Supplied entries Start Marker
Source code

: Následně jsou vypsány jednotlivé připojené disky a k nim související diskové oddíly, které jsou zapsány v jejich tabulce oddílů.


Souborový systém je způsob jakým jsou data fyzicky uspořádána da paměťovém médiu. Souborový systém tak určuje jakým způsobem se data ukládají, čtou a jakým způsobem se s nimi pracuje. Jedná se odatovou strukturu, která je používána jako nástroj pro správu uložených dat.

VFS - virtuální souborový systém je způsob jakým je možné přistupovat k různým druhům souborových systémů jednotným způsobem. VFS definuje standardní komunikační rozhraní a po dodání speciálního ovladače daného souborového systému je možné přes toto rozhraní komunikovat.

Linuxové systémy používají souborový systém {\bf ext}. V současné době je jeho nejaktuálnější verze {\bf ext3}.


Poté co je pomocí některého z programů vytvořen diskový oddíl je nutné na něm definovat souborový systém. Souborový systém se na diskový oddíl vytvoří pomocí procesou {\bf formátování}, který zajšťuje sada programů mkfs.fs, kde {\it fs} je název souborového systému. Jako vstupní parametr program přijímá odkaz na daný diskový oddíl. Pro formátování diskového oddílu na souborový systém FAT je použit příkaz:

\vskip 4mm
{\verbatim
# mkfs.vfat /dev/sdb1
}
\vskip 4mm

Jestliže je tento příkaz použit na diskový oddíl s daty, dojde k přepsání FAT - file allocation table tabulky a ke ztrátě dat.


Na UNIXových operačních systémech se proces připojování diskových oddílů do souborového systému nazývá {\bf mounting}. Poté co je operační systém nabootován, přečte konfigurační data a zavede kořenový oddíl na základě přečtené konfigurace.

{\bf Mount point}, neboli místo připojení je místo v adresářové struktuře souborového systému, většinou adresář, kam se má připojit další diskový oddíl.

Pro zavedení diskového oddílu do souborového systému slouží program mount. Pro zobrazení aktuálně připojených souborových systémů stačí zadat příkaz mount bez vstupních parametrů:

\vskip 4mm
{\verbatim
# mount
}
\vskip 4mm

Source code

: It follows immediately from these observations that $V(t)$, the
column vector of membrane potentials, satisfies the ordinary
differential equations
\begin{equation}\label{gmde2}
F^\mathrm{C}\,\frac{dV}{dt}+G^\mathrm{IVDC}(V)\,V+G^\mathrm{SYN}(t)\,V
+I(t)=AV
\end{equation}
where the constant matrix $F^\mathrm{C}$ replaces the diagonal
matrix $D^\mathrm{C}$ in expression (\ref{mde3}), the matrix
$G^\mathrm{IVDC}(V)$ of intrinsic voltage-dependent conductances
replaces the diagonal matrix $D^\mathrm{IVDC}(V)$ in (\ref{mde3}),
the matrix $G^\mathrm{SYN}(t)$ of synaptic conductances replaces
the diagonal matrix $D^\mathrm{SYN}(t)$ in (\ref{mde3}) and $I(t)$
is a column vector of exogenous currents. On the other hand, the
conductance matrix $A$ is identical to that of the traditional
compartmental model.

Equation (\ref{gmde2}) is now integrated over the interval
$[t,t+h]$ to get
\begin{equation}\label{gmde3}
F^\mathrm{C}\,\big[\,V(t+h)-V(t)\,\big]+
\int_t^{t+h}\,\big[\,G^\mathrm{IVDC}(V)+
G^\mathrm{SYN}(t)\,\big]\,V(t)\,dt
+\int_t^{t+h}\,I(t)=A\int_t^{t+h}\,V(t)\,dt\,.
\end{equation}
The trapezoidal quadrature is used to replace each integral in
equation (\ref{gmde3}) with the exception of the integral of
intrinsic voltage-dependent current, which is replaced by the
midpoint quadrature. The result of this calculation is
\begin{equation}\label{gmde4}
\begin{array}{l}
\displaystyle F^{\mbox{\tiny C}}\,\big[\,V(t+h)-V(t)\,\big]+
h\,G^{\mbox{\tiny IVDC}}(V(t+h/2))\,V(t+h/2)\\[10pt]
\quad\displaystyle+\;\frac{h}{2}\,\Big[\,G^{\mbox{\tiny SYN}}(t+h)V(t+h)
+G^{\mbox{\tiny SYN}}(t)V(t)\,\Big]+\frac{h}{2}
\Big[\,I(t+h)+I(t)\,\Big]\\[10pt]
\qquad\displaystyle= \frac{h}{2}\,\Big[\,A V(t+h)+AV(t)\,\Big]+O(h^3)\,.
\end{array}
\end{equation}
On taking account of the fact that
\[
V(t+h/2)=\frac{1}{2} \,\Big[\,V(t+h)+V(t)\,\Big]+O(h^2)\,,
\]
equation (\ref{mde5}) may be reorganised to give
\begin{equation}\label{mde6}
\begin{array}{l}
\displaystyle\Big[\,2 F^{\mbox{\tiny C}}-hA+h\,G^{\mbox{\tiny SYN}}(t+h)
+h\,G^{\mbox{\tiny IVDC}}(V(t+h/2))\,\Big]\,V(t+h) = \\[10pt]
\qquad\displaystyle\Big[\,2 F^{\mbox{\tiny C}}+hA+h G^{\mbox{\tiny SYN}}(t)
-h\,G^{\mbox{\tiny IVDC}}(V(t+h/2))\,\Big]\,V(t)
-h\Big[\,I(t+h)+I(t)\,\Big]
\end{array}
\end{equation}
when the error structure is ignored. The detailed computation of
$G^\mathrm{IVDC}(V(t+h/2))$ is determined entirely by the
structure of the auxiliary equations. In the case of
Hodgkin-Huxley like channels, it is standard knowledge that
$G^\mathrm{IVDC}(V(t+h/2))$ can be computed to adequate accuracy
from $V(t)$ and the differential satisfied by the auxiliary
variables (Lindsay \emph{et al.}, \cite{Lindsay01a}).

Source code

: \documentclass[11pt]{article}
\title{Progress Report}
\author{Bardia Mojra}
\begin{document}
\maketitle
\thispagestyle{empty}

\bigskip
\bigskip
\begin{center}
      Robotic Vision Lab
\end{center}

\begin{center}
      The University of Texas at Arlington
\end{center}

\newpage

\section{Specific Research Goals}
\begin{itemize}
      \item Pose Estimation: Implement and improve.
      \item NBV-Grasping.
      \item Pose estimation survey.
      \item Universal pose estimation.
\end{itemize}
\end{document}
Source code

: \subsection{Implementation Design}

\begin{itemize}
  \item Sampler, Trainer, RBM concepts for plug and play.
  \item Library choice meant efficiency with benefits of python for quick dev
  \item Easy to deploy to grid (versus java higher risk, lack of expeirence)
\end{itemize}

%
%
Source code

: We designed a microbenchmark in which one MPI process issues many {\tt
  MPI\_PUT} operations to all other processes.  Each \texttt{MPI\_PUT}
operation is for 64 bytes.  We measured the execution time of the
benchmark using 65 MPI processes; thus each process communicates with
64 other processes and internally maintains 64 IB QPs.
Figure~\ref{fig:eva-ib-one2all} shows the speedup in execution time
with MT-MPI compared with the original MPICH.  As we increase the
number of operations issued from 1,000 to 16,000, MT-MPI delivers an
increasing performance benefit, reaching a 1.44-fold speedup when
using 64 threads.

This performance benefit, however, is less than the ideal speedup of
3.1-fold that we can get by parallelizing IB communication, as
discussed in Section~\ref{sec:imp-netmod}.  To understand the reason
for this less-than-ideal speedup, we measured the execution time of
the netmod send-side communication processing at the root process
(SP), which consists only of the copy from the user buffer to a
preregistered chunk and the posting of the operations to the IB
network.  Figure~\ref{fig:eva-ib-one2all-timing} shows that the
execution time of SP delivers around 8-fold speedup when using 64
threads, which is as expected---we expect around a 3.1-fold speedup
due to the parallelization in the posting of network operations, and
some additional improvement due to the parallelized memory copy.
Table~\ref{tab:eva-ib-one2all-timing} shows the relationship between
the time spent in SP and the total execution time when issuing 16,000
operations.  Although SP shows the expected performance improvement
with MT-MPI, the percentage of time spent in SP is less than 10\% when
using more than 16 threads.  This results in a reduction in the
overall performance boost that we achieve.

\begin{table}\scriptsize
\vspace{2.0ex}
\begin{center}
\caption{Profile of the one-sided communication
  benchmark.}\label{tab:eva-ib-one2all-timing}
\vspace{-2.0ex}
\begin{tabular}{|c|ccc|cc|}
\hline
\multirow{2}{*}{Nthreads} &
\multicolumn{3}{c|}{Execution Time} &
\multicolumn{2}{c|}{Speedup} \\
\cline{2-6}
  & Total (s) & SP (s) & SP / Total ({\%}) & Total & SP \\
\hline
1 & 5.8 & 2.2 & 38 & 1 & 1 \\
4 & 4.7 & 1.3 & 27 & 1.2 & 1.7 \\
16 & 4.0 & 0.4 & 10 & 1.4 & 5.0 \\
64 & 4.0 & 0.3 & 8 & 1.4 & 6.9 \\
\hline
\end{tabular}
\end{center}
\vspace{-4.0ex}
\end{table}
Supplied entries End Marker
--- What the task requires ---
Your task is to restate, word for word, the line with "using more than" and all lines after it, ending with the last line of the data.

--- Written reply ---
using more than 16 threads.  This results in a reduction in the
overall performance boost that we achieve.

\begin{table}\scriptsize
\vspace{2.0ex}
\begin{center}
\caption{Profile of the one-sided communication
  benchmark.}\label{tab:eva-ib-one2all-timing}
\vspace{-2.0ex}
\begin{tabular}{|c|ccc|cc|}
\hline
\multirow{2}{*}{Nthreads} &
\multicolumn{3}{c|}{Execution Time} &
\multicolumn{2}{c|}{Speedup} \\
\cline{2-6}
  & Total (s) & SP (s) & SP / Total ({\%}) & Total & SP \\
\hline
1 & 5.8 & 2.2 & 38 & 1 & 1 \\
4 & 4.7 & 1.3 & 27 & 1.2 & 1.7 \\
16 & 4.0 & 0.4 & 10 & 1.4 & 5.0 \\
64 & 4.0 & 0.3 & 8 & 1.4 & 6.9 \\
\hline
\end{tabular}
\end{center}
\vspace{-4.0ex}
\end{table}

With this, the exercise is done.